O método parte do chamado mapa da estreia, ou seja, a posição dos astros no instante do primeiro jogo do torneio. A abertura ocorreu em 13 de junho, na partida entre México e África do Sul, às 13h06 na Cidade do México, o que corresponde às 16h06 no horário de Brasília.
O primeiro destaque apontado é o Ascendente em Virgem, signo associado à precisão e à organização. A interpretação sugere que a seleção vencedora se imporia pela disciplina tática, e não por lampejos de improviso.
Outro ponto observado é que tanto o regente do Ascendente quanto o do Meio do Céu, ligado ao triunfo, seriam o mesmo planeta: Mercúrio, posicionado em Câncer. A combinação uniria a inteligência tática ao instinto de proteção.
Segundo a análise, os três signos em evidência — Virgem, Touro e Câncer — convergem para o tema da segurança. No futebol, isso se traduziria em defesa: a campeã teria o sistema defensivo mais firme do torneio, sofrendo poucos gols.
O Sol em Gêmeos, signo da dualidade, sugere ainda que o brilho da equipe não viria de um único craque, mas de uma dupla responsável por conduzir as jogadas decisivas.
A trajetória da seleção também seria marcada pela capacidade de superar crises. A análise cita que Mercúrio deixa uma quadratura com Saturno, configuração ligada a erros e bloqueios, indicando que as falhas seriam protagonistas do campeonato.
Há ainda um sextil entre Mercúrio e Marte em Touro na Casa 8, associada a crises e transformações. Marte nesse signo é descrito como persistente e paciente, o que apontaria para uma equipe capaz de reagir, buscar viradas no segundo tempo ou na prorrogação e conquistar vitórias aos poucos.
O mapa também sugere um papel de destaque para um jogador reserva, que poderia começar fora do time titular e se tornar peça importante na conquista.
Sobre a possibilidade de uma seleção inédita levantar o troféu, a leitura considera a hipótese em aberto, mas dá vantagem à tradição. Mercúrio em Câncer na Casa 10 remeteria ao prestígio histórico e à experiência de quem já foi campeão.

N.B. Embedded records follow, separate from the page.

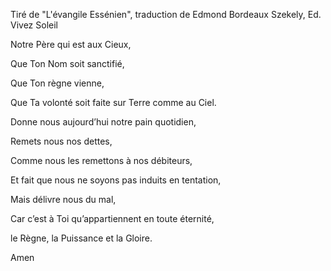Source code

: Tiré de "L'évangile Essénien", traduction de Edmond Bordeaux Szekely, Ed. Vivez Soleil



Notre Père qui est aux Cieux,

Que Ton Nom soit sanctifié,

Que Ton règne vienne,

Que Ta volonté soit faite sur Terre comme au Ciel.

Donne nous aujourd’hui notre pain quotidien,

Remets nous nos dettes,

Comme nous les remettons à nos débiteurs,

Et fait que nous ne soyons pas induits en tentation,

Mais délivre nous du mal,

Car c’est à Toi qu’appartiennent en toute éternité,

le Règne, la Puissance et la Gloire.

Amen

O fato de Mercúrio estar retrógrado no dia da final é interpretado como símbolo de segunda chance e retorno, favorecendo uma seleção que já conhece o gosto do título.
A presença de Urano, ligado às surpresas, indica que uma ou duas seleções fora do favoritismo poderiam avançar às fases finais, talvez até à decisão. Ainda assim, os símbolos de tradição seriam considerados mais fortes.

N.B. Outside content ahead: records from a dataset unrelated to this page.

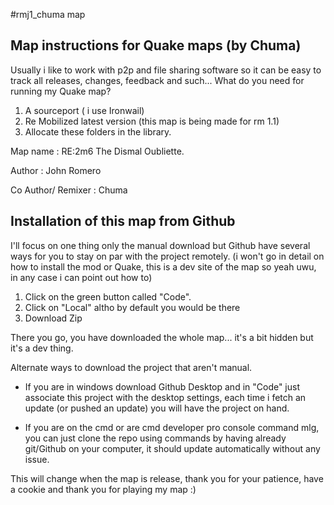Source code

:#rmj1_chuma map

## Map instructions for Quake maps (by Chuma)

Usually i like to work with p2p and file sharing software so it can be easy to track all releases, changes, feedback and such... What do you need for running my Quake map?

1. A sourceport ( i use Ironwail)
2. Re Mobilized latest version (this map is being made for rm 1.1)
3. Allocate these folders in the library.


Map name : RE:2m6 The Dismal Oubliette.

Author : John Romero

Co Author/ Remixer : Chuma



## Installation of this map from Github

I'll focus on one thing only the manual download but Github have several ways for you to stay on par with the project remotely. (i won't go in detail on how to install the mod or Quake, this is a dev site of the map so yeah uwu, in any case i can point out how to)

1. Click on the green button called "Code".
2. Click on "Local" altho by default you would be there
3. Download Zip

There you go, you have downloaded the whole map... it's a bit hidden but it's a dev thing.

Alternate ways to download the project that aren't manual.

- If you are in windows download Github Desktop and in "Code" just associate this project with the desktop settings, each time i fetch an update (or pushed an update) you will have the project on hand.

- If you are on the cmd or are cmd developer pro console command mlg, you can just clone the repo using commands by having already git/Github on your computer, it should update automatically without any issue.

This will change when the map is release, thank you for your patience, have a cookie and thank you for playing my map :)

O contexto do torneio também aparece na análise. Um trígono entre o Ascendente e Urano na Casa 9, ligada a leis e regras, refletiria as mudanças regulamentares adotadas pela Fifa (Federação Internacional de Futebol), resultando em um futebol mais rápido e dinâmico.
Já a Lua em quadratura com Plutão sinalizaria tensão no ambiente externo, com pressão, protestos e um clima que exigiria da equipe campeã não só qualidade técnica, mas também equilíbrio emocional.
A conclusão da análise resume o perfil apontado: uma seleção tradicional, tática e resiliente, capaz de vencer pelos detalhes, pela solidez defensiva e pela habilidade de transformar erros em combustível para a conquista.